* **Aim of the exercise**
Repeat the whole listing word for word, skipping pictures.

* **Data extract**

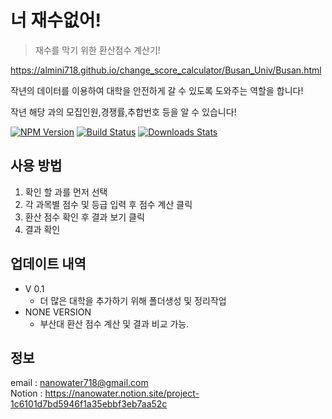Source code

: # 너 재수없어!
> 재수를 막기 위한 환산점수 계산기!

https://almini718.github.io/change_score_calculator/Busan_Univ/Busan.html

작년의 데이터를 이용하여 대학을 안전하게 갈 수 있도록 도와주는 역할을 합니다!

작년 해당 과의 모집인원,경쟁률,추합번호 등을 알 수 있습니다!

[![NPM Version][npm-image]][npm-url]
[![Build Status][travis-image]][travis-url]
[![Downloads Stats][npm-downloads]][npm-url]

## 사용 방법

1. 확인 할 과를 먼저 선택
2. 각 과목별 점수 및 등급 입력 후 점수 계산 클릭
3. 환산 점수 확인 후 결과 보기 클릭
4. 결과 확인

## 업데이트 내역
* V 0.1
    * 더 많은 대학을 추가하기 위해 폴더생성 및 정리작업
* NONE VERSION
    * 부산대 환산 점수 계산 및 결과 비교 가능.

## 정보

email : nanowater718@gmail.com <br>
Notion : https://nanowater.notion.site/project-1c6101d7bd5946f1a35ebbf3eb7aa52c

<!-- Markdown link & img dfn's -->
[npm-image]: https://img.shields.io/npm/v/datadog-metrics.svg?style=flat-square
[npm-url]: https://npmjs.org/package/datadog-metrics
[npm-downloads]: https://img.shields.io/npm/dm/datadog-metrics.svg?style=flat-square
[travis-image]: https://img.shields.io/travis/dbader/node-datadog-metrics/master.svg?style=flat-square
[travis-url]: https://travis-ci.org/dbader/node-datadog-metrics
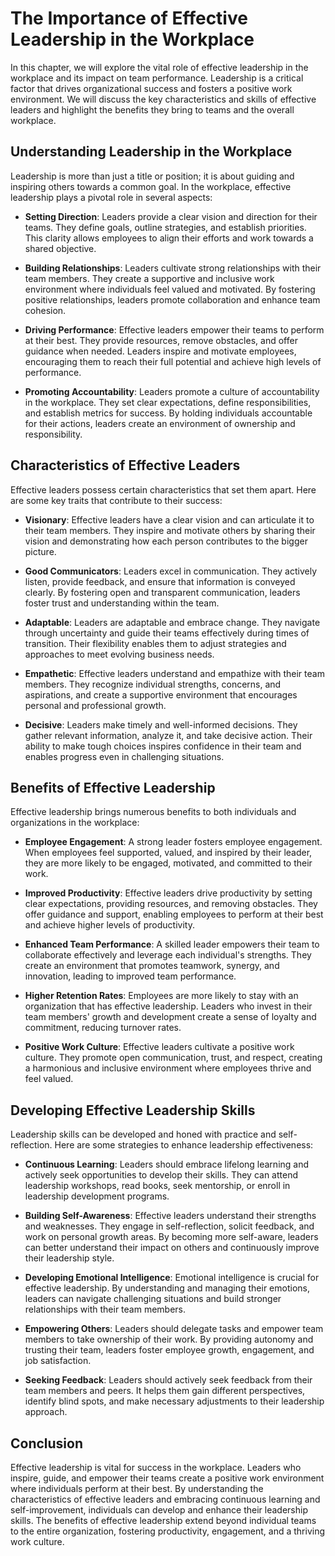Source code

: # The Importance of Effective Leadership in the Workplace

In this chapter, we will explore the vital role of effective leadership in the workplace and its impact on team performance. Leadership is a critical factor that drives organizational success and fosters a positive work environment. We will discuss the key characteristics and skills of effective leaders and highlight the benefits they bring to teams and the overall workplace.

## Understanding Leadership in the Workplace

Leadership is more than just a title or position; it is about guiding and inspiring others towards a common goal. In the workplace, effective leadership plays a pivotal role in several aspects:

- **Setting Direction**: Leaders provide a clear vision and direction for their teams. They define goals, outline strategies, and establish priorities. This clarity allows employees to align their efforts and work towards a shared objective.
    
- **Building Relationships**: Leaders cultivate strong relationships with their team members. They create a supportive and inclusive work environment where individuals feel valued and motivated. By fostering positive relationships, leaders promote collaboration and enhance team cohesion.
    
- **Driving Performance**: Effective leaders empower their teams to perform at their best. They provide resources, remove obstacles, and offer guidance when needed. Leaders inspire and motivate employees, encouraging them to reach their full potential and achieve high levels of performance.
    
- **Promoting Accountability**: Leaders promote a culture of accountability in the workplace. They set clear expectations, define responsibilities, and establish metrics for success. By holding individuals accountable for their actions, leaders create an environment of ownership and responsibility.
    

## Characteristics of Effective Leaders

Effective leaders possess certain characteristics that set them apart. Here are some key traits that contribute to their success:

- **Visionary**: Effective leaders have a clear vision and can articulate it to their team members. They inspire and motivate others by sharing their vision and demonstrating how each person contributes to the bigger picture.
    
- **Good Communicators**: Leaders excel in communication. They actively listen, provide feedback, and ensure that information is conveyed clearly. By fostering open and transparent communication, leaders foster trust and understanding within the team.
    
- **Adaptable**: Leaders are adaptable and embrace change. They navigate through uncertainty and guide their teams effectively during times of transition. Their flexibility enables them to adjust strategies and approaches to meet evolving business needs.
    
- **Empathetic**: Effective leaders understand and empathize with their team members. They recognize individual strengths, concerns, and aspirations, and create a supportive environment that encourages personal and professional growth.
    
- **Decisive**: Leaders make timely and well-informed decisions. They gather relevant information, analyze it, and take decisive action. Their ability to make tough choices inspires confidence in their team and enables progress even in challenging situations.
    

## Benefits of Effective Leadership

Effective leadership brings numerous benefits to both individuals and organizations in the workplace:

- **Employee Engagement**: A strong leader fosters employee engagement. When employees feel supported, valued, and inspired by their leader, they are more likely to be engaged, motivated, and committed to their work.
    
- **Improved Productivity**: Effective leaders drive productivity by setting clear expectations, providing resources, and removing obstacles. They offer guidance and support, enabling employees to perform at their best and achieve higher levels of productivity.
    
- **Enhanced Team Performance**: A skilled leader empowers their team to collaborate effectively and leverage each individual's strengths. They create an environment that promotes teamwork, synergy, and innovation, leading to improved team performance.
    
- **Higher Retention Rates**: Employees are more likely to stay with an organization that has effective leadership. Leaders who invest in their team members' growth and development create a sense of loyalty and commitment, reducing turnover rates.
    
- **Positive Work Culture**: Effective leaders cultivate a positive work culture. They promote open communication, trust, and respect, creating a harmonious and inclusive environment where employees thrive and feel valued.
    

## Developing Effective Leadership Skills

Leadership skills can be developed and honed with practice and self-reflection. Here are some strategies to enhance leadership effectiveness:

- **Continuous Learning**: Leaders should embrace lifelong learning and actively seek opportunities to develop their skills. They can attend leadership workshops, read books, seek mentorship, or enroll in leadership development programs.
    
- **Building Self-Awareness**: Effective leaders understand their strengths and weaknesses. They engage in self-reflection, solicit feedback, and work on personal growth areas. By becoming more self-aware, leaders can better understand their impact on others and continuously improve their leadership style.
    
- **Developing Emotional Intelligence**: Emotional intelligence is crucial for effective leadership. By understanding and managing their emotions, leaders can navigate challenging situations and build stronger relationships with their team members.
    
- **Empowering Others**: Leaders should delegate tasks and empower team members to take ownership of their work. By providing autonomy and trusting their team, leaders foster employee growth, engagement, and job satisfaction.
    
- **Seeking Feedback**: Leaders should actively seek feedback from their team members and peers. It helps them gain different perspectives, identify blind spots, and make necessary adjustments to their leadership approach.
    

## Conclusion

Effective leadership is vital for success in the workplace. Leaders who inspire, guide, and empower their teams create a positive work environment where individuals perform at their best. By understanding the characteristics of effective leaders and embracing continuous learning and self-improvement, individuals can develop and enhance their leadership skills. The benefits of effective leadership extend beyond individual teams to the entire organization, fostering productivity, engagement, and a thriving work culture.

* **Answer box**
Source code

: # 너 재수없어!
> 재수를 막기 위한 환산점수 계산기!

https://almini718.github.io/change_score_calculator/Busan_Univ/Busan.html

작년의 데이터를 이용하여 대학을 안전하게 갈 수 있도록 도와주는 역할을 합니다!

작년 해당 과의 모집인원,경쟁률,추합번호 등을 알 수 있습니다!

[![NPM Version][npm-image]][npm-url]
[![Build Status][travis-image]][travis-url]
[![Downloads Stats][npm-downloads]][npm-url]

## 사용 방법

1. 확인 할 과를 먼저 선택
2. 각 과목별 점수 및 등급 입력 후 점수 계산 클릭
3. 환산 점수 확인 후 결과 보기 클릭
4. 결과 확인

## 업데이트 내역
* V 0.1
    * 더 많은 대학을 추가하기 위해 폴더생성 및 정리작업
* NONE VERSION
    * 부산대 환산 점수 계산 및 결과 비교 가능.

## 정보

email : nanowater718@gmail.com <br>
Notion : https://nanowater.notion.site/project-1c6101d7bd5946f1a35ebbf3eb7aa52c

<!-- Markdown link & img dfn's -->
[npm-image]: https://img.shields.io/npm/v/datadog-metrics.svg?style=flat-square
[npm-url]: https://npmjs.org/package/datadog-metrics
[npm-downloads]: https://img.shields.io/npm/dm/datadog-metrics.svg?style=flat-square
[travis-image]: https://img.shields.io/travis/dbader/node-datadog-metrics/master.svg?style=flat-square
[travis-url]: https://travis-ci.org/dbader/node-datadog-metrics
Source code

: # The Importance of Effective Leadership in the Workplace

In this chapter, we will explore the vital role of effective leadership in the workplace and its impact on team performance. Leadership is a critical factor that drives organizational success and fosters a positive work environment. We will discuss the key characteristics and skills of effective leaders and highlight the benefits they bring to teams and the overall workplace.

## Understanding Leadership in the Workplace

Leadership is more than just a title or position; it is about guiding and inspiring others towards a common goal. In the workplace, effective leadership plays a pivotal role in several aspects:

- **Setting Direction**: Leaders provide a clear vision and direction for their teams. They define goals, outline strategies, and establish priorities. This clarity allows employees to align their efforts and work towards a shared objective.
    
- **Building Relationships**: Leaders cultivate strong relationships with their team members. They create a supportive and inclusive work environment where individuals feel valued and motivated. By fostering positive relationships, leaders promote collaboration and enhance team cohesion.
    
- **Driving Performance**: Effective leaders empower their teams to perform at their best. They provide resources, remove obstacles, and offer guidance when needed. Leaders inspire and motivate employees, encouraging them to reach their full potential and achieve high levels of performance.
    
- **Promoting Accountability**: Leaders promote a culture of accountability in the workplace. They set clear expectations, define responsibilities, and establish metrics for success. By holding individuals accountable for their actions, leaders create an environment of ownership and responsibility.
    

## Characteristics of Effective Leaders

Effective leaders possess certain characteristics that set them apart. Here are some key traits that contribute to their success:

- **Visionary**: Effective leaders have a clear vision and can articulate it to their team members. They inspire and motivate others by sharing their vision and demonstrating how each person contributes to the bigger picture.
    
- **Good Communicators**: Leaders excel in communication. They actively listen, provide feedback, and ensure that information is conveyed clearly. By fostering open and transparent communication, leaders foster trust and understanding within the team.
    
- **Adaptable**: Leaders are adaptable and embrace change. They navigate through uncertainty and guide their teams effectively during times of transition. Their flexibility enables them to adjust strategies and approaches to meet evolving business needs.
    
- **Empathetic**: Effective leaders understand and empathize with their team members. They recognize individual strengths, concerns, and aspirations, and create a supportive environment that encourages personal and professional growth.
    
- **Decisive**: Leaders make timely and well-informed decisions. They gather relevant information, analyze it, and take decisive action. Their ability to make tough choices inspires confidence in their team and enables progress even in challenging situations.
    

## Benefits of Effective Leadership

Effective leadership brings numerous benefits to both individuals and organizations in the workplace:

- **Employee Engagement**: A strong leader fosters employee engagement. When employees feel supported, valued, and inspired by their leader, they are more likely to be engaged, motivated, and committed to their work.
    
- **Improved Productivity**: Effective leaders drive productivity by setting clear expectations, providing resources, and removing obstacles. They offer guidance and support, enabling employees to perform at their best and achieve higher levels of productivity.
    
- **Enhanced Team Performance**: A skilled leader empowers their team to collaborate effectively and leverage each individual's strengths. They create an environment that promotes teamwork, synergy, and innovation, leading to improved team performance.
    
- **Higher Retention Rates**: Employees are more likely to stay with an organization that has effective leadership. Leaders who invest in their team members' growth and development create a sense of loyalty and commitment, reducing turnover rates.
    
- **Positive Work Culture**: Effective leaders cultivate a positive work culture. They promote open communication, trust, and respect, creating a harmonious and inclusive environment where employees thrive and feel valued.
    

## Developing Effective Leadership Skills

Leadership skills can be developed and honed with practice and self-reflection. Here are some strategies to enhance leadership effectiveness:

- **Continuous Learning**: Leaders should embrace lifelong learning and actively seek opportunities to develop their skills. They can attend leadership workshops, read books, seek mentorship, or enroll in leadership development programs.
    
- **Building Self-Awareness**: Effective leaders understand their strengths and weaknesses. They engage in self-reflection, solicit feedback, and work on personal growth areas. By becoming more self-aware, leaders can better understand their impact on others and continuously improve their leadership style.
    
- **Developing Emotional Intelligence**: Emotional intelligence is crucial for effective leadership. By understanding and managing their emotions, leaders can navigate challenging situations and build stronger relationships with their team members.
    
- **Empowering Others**: Leaders should delegate tasks and empower team members to take ownership of their work. By providing autonomy and trusting their team, leaders foster employee growth, engagement, and job satisfaction.
    
- **Seeking Feedback**: Leaders should actively seek feedback from their team members and peers. It helps them gain different perspectives, identify blind spots, and make necessary adjustments to their leadership approach.
    

## Conclusion

Effective leadership is vital for success in the workplace. Leaders who inspire, guide, and empower their teams create a positive work environment where individuals perform at their best. By understanding the characteristics of effective leaders and embracing continuous learning and self-improvement, individuals can develop and enhance their leadership skills. The benefits of effective leadership extend beyond individual teams to the entire organization, fostering productivity, engagement, and a thriving work culture.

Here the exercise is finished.